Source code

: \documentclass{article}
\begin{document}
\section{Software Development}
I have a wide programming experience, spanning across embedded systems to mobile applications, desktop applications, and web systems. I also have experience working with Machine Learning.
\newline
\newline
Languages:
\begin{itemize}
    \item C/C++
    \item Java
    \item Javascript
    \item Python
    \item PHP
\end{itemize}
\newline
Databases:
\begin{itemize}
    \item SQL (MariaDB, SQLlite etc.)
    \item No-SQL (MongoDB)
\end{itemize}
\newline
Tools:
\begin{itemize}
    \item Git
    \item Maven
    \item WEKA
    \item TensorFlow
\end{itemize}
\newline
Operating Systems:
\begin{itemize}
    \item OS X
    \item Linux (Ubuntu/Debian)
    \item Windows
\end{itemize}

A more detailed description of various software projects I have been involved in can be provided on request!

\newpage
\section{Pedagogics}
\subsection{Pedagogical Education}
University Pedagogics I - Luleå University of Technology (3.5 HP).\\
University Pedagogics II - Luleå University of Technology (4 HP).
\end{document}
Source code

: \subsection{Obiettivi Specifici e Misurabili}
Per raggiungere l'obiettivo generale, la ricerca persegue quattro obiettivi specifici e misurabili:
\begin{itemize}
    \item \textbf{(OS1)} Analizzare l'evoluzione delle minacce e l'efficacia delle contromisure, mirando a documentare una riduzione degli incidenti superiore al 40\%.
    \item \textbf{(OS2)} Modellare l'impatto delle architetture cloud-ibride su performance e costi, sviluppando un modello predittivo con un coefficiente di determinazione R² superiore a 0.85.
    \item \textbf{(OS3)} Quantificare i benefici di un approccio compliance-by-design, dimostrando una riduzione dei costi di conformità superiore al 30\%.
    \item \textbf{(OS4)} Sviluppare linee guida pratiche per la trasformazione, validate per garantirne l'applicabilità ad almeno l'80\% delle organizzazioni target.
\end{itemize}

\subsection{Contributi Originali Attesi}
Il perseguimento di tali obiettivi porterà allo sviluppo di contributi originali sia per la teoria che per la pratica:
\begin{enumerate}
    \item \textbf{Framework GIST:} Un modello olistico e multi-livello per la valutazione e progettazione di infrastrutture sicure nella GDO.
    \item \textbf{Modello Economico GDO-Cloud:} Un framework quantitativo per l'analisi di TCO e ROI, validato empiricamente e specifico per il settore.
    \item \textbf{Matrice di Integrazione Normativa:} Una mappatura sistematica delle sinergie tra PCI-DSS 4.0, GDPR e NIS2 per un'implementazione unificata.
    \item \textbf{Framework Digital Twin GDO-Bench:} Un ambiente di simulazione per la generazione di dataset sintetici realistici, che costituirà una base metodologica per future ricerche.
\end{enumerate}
————
What to produce: Give all the records again. Match them exactly.

Exercise response:
Source code

: \documentclass{article}
\begin{document}
\section{Software Development}
I have a wide programming experience, spanning across embedded systems to mobile applications, desktop applications, and web systems. I also have experience working with Machine Learning.
\newline
\newline
Languages:
\begin{itemize}
    \item C/C++
    \item Java
    \item Javascript
    \item Python
    \item PHP
\end{itemize}
\newline
Databases:
\begin{itemize}
    \item SQL (MariaDB, SQLlite etc.)
    \item No-SQL (MongoDB)
\end{itemize}
\newline
Tools:
\begin{itemize}
    \item Git
    \item Maven
    \item WEKA
    \item TensorFlow
\end{itemize}
\newline
Operating Systems:
\begin{itemize}
    \item OS X
    \item Linux (Ubuntu/Debian)
    \item Windows
\end{itemize}

A more detailed description of various software projects I have been involved in can be provided on request!

\newpage
\section{Pedagogics}
\subsection{Pedagogical Education}
University Pedagogics I - Luleå University of Technology (3.5 HP).\\
University Pedagogics II - Luleå University of Technology (4 HP).
\end{document}
Source code

: \subsection{Obiettivi Specifici e Misurabili}
Per raggiungere l'obiettivo generale, la ricerca persegue quattro obiettivi specifici e misurabili:
\begin{itemize}
    \item \textbf{(OS1)} Analizzare l'evoluzione delle minacce e l'efficacia delle contromisure, mirando a documentare una riduzione degli incidenti superiore al 40\%.
    \item \textbf{(OS2)} Modellare l'impatto delle architetture cloud-ibride su performance e costi, sviluppando un modello predittivo con un coefficiente di determinazione R² superiore a 0.85.
    \item \textbf{(OS3)} Quantificare i benefici di un approccio compliance-by-design, dimostrando una riduzione dei costi di conformità superiore al 30\%.
    \item \textbf{(OS4)} Sviluppare linee guida pratiche per la trasformazione, validate per garantirne l'applicabilità ad almeno l'80\% delle organizzazioni target.
\end{itemize}

\subsection{Contributi Originali Attesi}
Il perseguimento di tali obiettivi porterà allo sviluppo di contributi originali sia per la teoria che per la pratica:
\begin{enumerate}
    \item \textbf{Framework GIST:} Un modello olistico e multi-livello per la valutazione e progettazione di infrastrutture sicure nella GDO.
    \item \textbf{Modello Economico GDO-Cloud:} Un framework quantitativo per l'analisi di TCO e ROI, validato empiricamente e specifico per il settore.
    \item \textbf{Matrice di Integrazione Normativa:} Una mappatura sistematica delle sinergie tra PCI-DSS 4.0, GDPR e NIS2 per un'implementazione unificata.
    \item \textbf{Framework Digital Twin GDO-Bench:} Un ambiente di simulazione per la generazione di dataset sintetici realistici, che costituirà una base metodologica per future ricerche.
\end{enumerate}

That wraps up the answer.